• [Material for this exercise]:
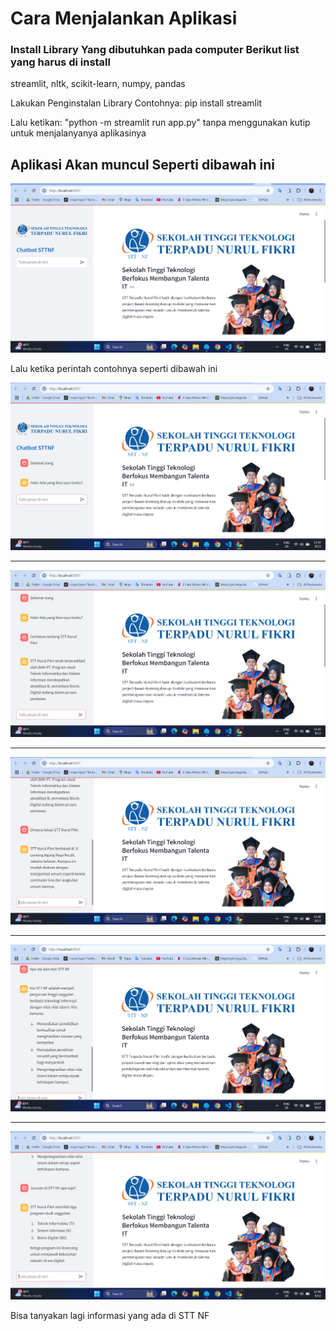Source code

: <h1>Cara Menjalankan Aplikasi</h1>
<h3>Install Library Yang dibutuhkan pada computer Berikut list yang harus di install</h3>
<p>streamlit, nltk, scikit-learn, numpy, pandas</p>
<p>Lakukan Penginstalan Library Contohnya: pip install streamlit</p>
<p>Lalu ketikan: "python -m streamlit run app.py" tanpa menggunakan kutip untuk menjalanyanya aplikasinya</p>
<h2>Aplikasi Akan muncul Seperti dibawah ini</h2>
<img src="/img/image1.png">
<p>Lalu ketika perintah contohnya seperti dibawah ini</p>
<img src="/img/image2.png">
<hr>
<img src="/img/image3.png">
<hr>
<img src="/img/image4.png">
<hr>
<img src="/img/image5.png">
<hr>
<img src="/img/image6.png">
<p>Bisa tanyakan lagi informasi yang ada di STT NF</p>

• [Work task]: A line belongs in the answer if it contains the word "Library"; please copy each such line from the material.

• [Answer to this exercise]:
<h3>Install Library Yang dibutuhkan pada computer Berikut list yang harus di install</h3>
<p>Lakukan Penginstalan Library Contohnya: pip install streamlit</p>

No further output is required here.